[Task goal]: Return the entries exactly as they appear.

[Supplied information]:
• • •
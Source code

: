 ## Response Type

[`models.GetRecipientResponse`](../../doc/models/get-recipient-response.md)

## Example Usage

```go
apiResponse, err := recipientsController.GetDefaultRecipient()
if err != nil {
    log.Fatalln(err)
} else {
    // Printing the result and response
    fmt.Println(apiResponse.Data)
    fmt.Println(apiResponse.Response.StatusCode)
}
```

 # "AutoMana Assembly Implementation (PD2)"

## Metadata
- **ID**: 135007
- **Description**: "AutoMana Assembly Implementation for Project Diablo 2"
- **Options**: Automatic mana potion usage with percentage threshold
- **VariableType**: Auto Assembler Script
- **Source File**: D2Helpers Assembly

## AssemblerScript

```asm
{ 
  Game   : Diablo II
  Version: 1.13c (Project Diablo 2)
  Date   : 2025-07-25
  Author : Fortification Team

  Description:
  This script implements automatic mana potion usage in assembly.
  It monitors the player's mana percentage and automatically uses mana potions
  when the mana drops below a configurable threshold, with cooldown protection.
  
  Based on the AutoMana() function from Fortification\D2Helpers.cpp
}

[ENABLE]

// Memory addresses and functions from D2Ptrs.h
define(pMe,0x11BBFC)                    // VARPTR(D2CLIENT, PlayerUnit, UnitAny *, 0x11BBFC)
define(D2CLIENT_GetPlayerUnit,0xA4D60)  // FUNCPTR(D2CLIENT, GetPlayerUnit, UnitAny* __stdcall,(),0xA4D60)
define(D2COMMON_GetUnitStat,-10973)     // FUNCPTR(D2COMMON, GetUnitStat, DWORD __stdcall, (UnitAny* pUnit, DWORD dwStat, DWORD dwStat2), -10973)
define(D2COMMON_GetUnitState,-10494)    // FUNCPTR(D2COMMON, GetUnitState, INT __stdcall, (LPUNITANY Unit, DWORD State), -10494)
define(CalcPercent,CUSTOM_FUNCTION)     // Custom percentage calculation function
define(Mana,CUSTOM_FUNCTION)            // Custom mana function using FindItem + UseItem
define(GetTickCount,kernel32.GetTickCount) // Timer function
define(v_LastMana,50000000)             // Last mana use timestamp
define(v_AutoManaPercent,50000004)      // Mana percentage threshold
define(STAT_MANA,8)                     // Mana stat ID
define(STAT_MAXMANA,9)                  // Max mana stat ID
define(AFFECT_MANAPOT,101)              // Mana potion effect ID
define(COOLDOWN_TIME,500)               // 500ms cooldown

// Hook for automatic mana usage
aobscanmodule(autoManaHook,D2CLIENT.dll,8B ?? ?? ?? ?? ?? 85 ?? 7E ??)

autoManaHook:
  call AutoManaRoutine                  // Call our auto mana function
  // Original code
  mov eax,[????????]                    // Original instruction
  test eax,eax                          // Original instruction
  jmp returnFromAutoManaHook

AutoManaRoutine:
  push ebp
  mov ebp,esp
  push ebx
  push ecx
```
• • •
[Problem solution]:
Source code

: ## Response Type

[`models.GetRecipientResponse`](../../doc/models/get-recipient-response.md)

## Example Usage

```go
apiResponse, err := recipientsController.GetDefaultRecipient()
if err != nil {
    log.Fatalln(err)
} else {
    // Printing the result and response
    fmt.Println(apiResponse.Data)
    fmt.Println(apiResponse.Response.StatusCode)
}
```

 # "AutoMana Assembly Implementation (PD2)"

## Metadata
- **ID**: 135007
- **Description**: "AutoMana Assembly Implementation for Project Diablo 2"
- **Options**: Automatic mana potion usage with percentage threshold
- **VariableType**: Auto Assembler Script
- **Source File**: D2Helpers Assembly

## AssemblerScript

```asm
{ 
  Game   : Diablo II
  Version: 1.13c (Project Diablo 2)
  Date   : 2025-07-25
  Author : Fortification Team

  Description:
  This script implements automatic mana potion usage in assembly.
  It monitors the player's mana percentage and automatically uses mana potions
  when the mana drops below a configurable threshold, with cooldown protection.
  
  Based on the AutoMana() function from Fortification\D2Helpers.cpp
}

[ENABLE]

// Memory addresses and functions from D2Ptrs.h
define(pMe,0x11BBFC)                    // VARPTR(D2CLIENT, PlayerUnit, UnitAny *, 0x11BBFC)
define(D2CLIENT_GetPlayerUnit,0xA4D60)  // FUNCPTR(D2CLIENT, GetPlayerUnit, UnitAny* __stdcall,(),0xA4D60)
define(D2COMMON_GetUnitStat,-10973)     // FUNCPTR(D2COMMON, GetUnitStat, DWORD __stdcall, (UnitAny* pUnit, DWORD dwStat, DWORD dwStat2), -10973)
define(D2COMMON_GetUnitState,-10494)    // FUNCPTR(D2COMMON, GetUnitState, INT __stdcall, (LPUNITANY Unit, DWORD State), -10494)
define(CalcPercent,CUSTOM_FUNCTION)     // Custom percentage calculation function
define(Mana,CUSTOM_FUNCTION)            // Custom mana function using FindItem + UseItem
define(GetTickCount,kernel32.GetTickCount) // Timer function
define(v_LastMana,50000000)             // Last mana use timestamp
define(v_AutoManaPercent,50000004)      // Mana percentage threshold
define(STAT_MANA,8)                     // Mana stat ID
define(STAT_MAXMANA,9)                  // Max mana stat ID
define(AFFECT_MANAPOT,101)              // Mana potion effect ID
define(COOLDOWN_TIME,500)               // 500ms cooldown

// Hook for automatic mana usage
aobscanmodule(autoManaHook,D2CLIENT.dll,8B ?? ?? ?? ?? ?? 85 ?? 7E ??)

autoManaHook:
  call AutoManaRoutine                  // Call our auto mana function
  // Original code
  mov eax,[????????]                    // Original instruction
  test eax,eax                          // Original instruction
  jmp returnFromAutoManaHook

AutoManaRoutine:
  push ebp
  mov ebp,esp
  push ebx
  push ecx
```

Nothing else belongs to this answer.